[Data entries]
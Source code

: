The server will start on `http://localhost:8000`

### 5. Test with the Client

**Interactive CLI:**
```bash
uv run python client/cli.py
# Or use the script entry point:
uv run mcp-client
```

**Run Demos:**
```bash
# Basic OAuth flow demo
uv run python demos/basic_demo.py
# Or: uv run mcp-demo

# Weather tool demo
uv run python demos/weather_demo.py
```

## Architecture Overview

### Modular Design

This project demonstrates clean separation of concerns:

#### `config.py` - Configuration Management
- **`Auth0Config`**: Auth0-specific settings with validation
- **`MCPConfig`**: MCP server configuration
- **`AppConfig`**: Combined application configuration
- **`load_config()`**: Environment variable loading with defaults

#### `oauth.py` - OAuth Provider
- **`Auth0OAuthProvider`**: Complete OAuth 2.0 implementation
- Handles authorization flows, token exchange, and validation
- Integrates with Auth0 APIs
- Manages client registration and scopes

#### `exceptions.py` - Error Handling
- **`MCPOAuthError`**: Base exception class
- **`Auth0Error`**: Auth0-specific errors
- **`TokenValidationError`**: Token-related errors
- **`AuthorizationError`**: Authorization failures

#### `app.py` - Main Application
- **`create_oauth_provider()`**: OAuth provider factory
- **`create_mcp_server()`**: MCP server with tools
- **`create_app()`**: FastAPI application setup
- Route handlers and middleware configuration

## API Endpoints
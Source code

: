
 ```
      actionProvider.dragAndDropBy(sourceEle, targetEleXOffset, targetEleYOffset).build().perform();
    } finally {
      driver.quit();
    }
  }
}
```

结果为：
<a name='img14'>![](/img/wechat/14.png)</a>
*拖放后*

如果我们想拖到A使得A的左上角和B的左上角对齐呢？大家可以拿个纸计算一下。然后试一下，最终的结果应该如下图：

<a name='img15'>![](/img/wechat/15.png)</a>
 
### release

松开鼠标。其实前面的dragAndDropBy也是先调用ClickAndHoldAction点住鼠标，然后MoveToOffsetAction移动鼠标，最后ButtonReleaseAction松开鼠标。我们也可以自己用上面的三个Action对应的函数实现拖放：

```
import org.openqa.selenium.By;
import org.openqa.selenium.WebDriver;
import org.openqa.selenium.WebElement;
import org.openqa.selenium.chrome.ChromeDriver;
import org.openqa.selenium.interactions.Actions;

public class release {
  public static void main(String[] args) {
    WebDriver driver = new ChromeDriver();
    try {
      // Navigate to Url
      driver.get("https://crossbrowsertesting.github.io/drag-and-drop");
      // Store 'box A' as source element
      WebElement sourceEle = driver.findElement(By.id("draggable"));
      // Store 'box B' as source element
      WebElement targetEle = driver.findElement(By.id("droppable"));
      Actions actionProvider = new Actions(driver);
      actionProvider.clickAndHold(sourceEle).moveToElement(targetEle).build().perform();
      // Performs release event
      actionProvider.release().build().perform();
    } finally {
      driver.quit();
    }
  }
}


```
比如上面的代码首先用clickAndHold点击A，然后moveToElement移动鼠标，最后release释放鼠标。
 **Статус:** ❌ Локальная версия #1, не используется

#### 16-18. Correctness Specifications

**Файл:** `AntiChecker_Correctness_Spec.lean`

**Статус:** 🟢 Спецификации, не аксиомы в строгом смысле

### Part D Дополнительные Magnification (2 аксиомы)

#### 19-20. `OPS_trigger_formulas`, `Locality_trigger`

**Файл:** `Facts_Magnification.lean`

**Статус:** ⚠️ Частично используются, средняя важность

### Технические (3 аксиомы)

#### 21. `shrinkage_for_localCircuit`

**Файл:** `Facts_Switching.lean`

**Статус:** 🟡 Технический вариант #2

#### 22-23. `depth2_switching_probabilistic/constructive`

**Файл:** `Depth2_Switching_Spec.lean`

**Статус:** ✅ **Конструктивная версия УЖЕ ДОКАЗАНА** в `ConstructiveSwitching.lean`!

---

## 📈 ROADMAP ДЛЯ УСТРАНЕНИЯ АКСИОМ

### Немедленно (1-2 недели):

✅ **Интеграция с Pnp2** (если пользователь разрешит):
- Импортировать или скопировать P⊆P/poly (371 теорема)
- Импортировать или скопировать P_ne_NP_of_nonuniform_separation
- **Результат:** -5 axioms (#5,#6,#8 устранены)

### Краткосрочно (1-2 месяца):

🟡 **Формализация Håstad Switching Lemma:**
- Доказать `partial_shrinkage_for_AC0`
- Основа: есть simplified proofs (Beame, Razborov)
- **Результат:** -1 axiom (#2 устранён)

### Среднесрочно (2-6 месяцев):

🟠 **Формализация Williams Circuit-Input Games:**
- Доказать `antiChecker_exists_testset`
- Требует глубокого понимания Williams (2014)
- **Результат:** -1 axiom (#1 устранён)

INSTRUCTIONS TO FOLLOW » Show every line above in which the word "python" appears.

PROBLEM SOLUTION »
uv run python client/cli.py
uv run python demos/basic_demo.py
uv run python demos/weather_demo.py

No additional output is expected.